In order to do that you need to control input. So this is done either by hardcoding iput, or using fixtures, which allow you to set your environment back to known/default state. 

i'm trying so hard, but i still don't freaking understand it. What good is a test program telling me something broke rather than the program itself telling me it broke by spitting out a php error and it will even tell me on what line? I know theres a reason and i'm trying desperately to understand it.

 

say i have a function like this. Obviously it's going to break. $x is expecting a number, not an array or string.

 

A. How would i write a test for this?

B. How would the test benefit me rather than no test and the php error tell me what went wrong?

 

<?php
$one = array('key' => 'value');
$two = 2;

//or better yet

$one = $_POST['number_field1']; // let's say they enter in "adgaklj"
$two = $_POST['number_field2']; //and "2" for this field

$addition = add_numbers($one, $two);

function add_numbers($x,$y)
{
$z = $x + y;
return $z;
}

?>

I think I am starting to understand where you are confused.

 

Unit tests are not designed to find out what you don't know about how your code works, they exist to insure that what should be true, still is, even after you've changed things.  If you know in advance that an array will break your add_numbers() function, unit tests are not designed to tell you that.  Your function should handle that in a predictable manner.

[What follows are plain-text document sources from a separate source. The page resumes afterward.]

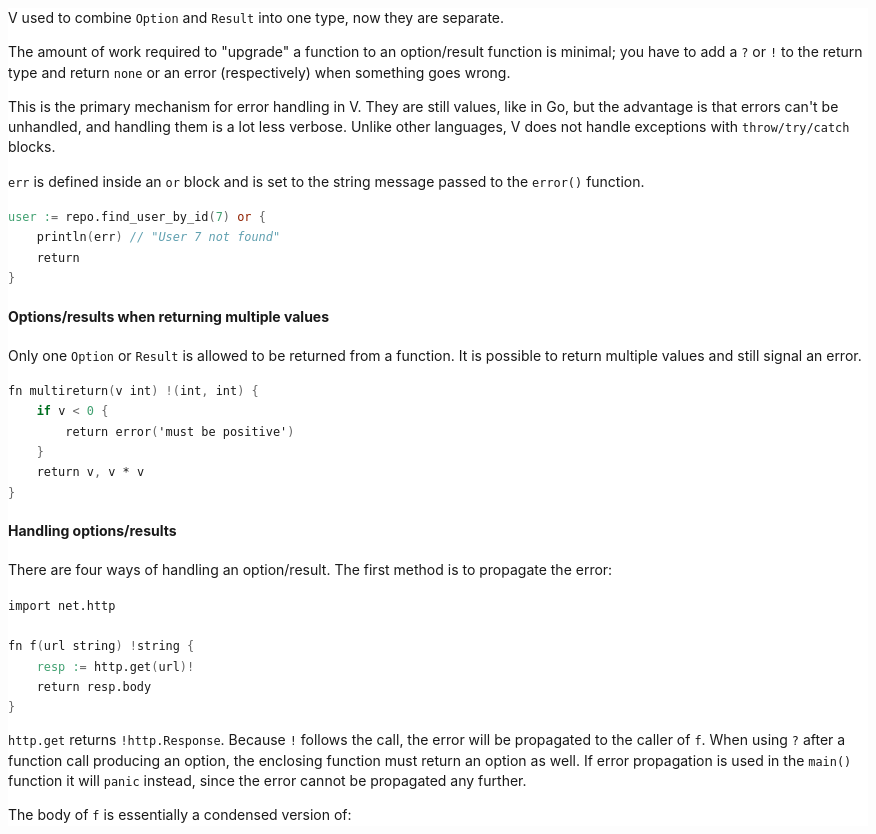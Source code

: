 V used to combine `Option` and `Result` into one type, now they are separate.

The amount of work required to "upgrade" a function to an option/result function is minimal;
you have to add a `?` or `!` to the return type and return `none` or an error (respectively)
when something goes wrong.

This is the primary mechanism for error handling in V. They are still values, like in Go,
but the advantage is that errors can't be unhandled, and handling them is a lot less verbose.
Unlike other languages, V does not handle exceptions with `throw/try/catch` blocks.

`err` is defined inside an `or` block and is set to the string message passed
to the `error()` function.

```v oksyntax
user := repo.find_user_by_id(7) or {
	println(err) // "User 7 not found"
	return
}
```

#### Options/results when returning multiple values

Only one `Option` or `Result` is allowed to be returned from a function. It is 
possible to return multiple values and still signal an error.

```v
fn multireturn(v int) !(int, int) {
	if v < 0 {
		return error('must be positive')
	}
	return v, v * v
}
```

#### Handling options/results

There are four ways of handling an option/result. The first method is to
propagate the error:

```v
import net.http

fn f(url string) !string {
	resp := http.get(url)!
	return resp.body
}
```

`http.get` returns `!http.Response`. Because `!` follows the call, the
error will be propagated to the caller of `f`. When using `?` after a
function call producing an option, the enclosing function must return
an option as well. If error propagation is used in the `main()`
function it will `panic` instead, since the error cannot be propagated
any further.

The body of `f` is essentially a condensed version of:
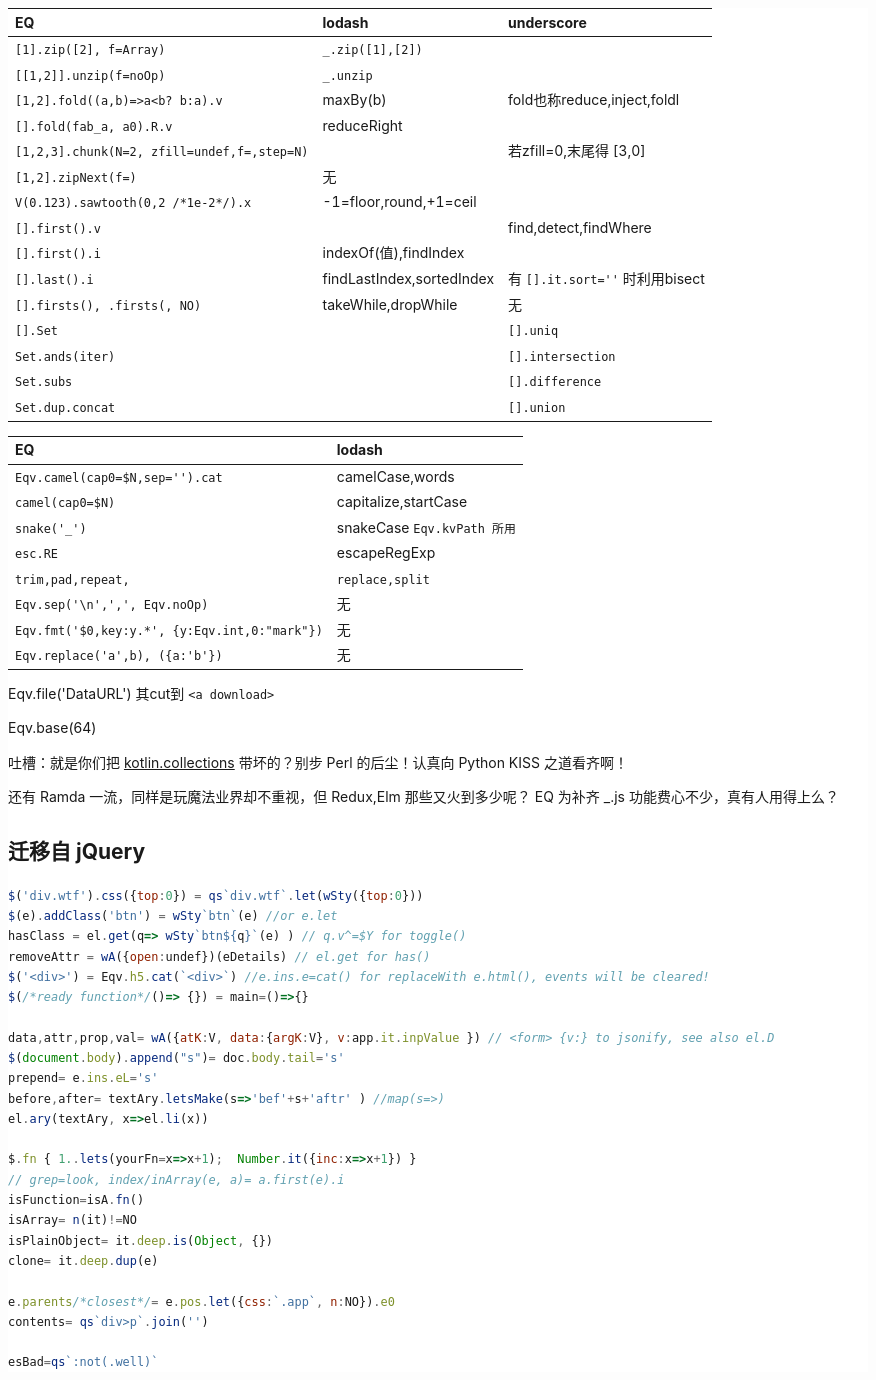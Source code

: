 EQ|lodash|underscore
:--|:--|:--
`[1].zip([2], f=Array)`|`_.zip([1],[2])`
`[[1,2]].unzip(f=noOp)`|`_.unzip`
`[1,2].fold((a,b)=>a<b? b:a).v`|maxBy(b)|fold也称reduce,inject,foldl
`[].fold(fab_a, a0).R.v`|reduceRight
`[1,2,3].chunk(N=2, zfill=undef,f=,step=N)`||若zfill=0,末尾得 [3,0]
`[1,2].zipNext(f=)`|无
`V(0.123).sawtooth(0,2 /*1e-2*/).x`|-1=floor,round,+1=ceil
`[].first().v`||find,detect,findWhere
`[].first().i`|indexOf(值),findIndex
`[].last().i`|findLastIndex,sortedIndex|有 `[].it.sort=''` 时利用bisect
`[].firsts(), .firsts(, NO)`|takeWhile,dropWhile|无
`[].Set`||`[].uniq`
`Set.ands(iter)`||`[].intersection`
`Set.subs`||`[].difference`
`Set.dup.concat`||`[].union`

EQ|lodash
:--|:--
`Eqv.camel(cap0=$N,sep='').cat`|camelCase,words
`camel(cap0=$N)`|capitalize,startCase
`snake('_')`|snakeCase `Eqv.kvPath 所用`
`esc.RE`|escapeRegExp
`trim,pad,repeat,`|`replace,split`
`Eqv.sep('\n',',', Eqv.noOp)`|无
`Eqv.fmt('$0,key:y.*', {y:Eqv.int,0:"mark"})`|无
`Eqv.replace('a',b), ({a:'b'})`|无

Eqv.file('DataURL') 其cut到 `<a download>`

Eqv.base(64)

吐槽：就是你们把 [kotlin.collections](https://www.kotlincn.net/docs/reference/collection-parts.html) 带坏的？别步 Perl 的后尘！认真向 Python KISS 之道看齐啊！

还有 Ramda 一流，同样是玩魔法业界却不重视，但 Redux,Elm 那些又火到多少呢？ EQ 为补齐 _.js 功能费心不少，真有人用得上么？

## 迁移自 jQuery

```js
$('div.wtf').css({top:0}) = qs`div.wtf`.let(wSty({top:0}))
$(e).addClass('btn') = wSty`btn`(e) //or e.let
hasClass = el.get(q=> wSty`btn${q}`(e) ) // q.v^=$Y for toggle()
removeAttr = wA({open:undef})(eDetails) // el.get for has()
$('<div>') = Eqv.h5.cat(`<div>`) //e.ins.e=cat() for replaceWith e.html(), events will be cleared!
$(/*ready function*/()=> {}) = main=()=>{}

data,attr,prop,val= wA({atK:V, data:{argK:V}, v:app.it.inpValue }) // <form> {v:} to jsonify, see also el.D
$(document.body).append("s")= doc.body.tail='s'
prepend= e.ins.eL='s'
before,after= textAry.letsMake(s=>'bef'+s+'aftr' ) //map(s=>)
el.ary(textAry, x=>el.li(x))

$.fn { 1..lets(yourFn=x=>x+1);  Number.it({inc:x=>x+1}) }
// grep=look, index/inArray(e, a)= a.first(e).i
isFunction=isA.fn()
isArray= n(it)!=NO
isPlainObject= it.deep.is(Object, {})
clone= it.deep.dup(e)

e.parents/*closest*/= e.pos.let({css:`.app`, n:NO}).e0
contents= qs`div>p`.join('')

esBad=qs`:not(.well)`
```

ok, let's say you have a class Car

you have a unit test for that car:

class TestCar{
    private $subject;
    
    public function TestCar(){
        $this->subject = new Car();
    }
    public function testAccelerator(){
        $oldValue = $this->subject->getSpeed();
        $this->subject->accelerate();
        
        if($this->subject->getSpeed() <= $oldValue)
            throw new Exception("Accelerator Failed");
    }
}

$unitTest = new TestCar();
$result = "It Passed";
try{
    $unitTest->testAccelerator();
}catch(Exception e){
    $result = "It Failed";
}
echo $result;

 

that's how you make a unit test

Unit-Testing is an automated process. Sure you could write code and just run it in a browser, see if any of it failed. And as your project grows and new functionality is implemented other parts might break without you knowing so to avoid it you will have to start making a checklist of your entire website, going over each one of them to make sure it still works. If one of them fails on your checklist, you alter your code to fix it, and you will have to start back from the top (since something else may have broke) going over each one of them until something else fails, again and again and ..

 

Unit-Testing automates this process. It allows you to add functionality or refactor some code without having to worry something will break, because if it does you'll know it by the push of a button.

 

That said, it means that your tests have to be thorough otherwise they are just false-positives. To ensure they are thorough you write positive and negative tests. Where positive tests check whether it works and negative tests check whether if it gets something unexpected it will fail gracefully.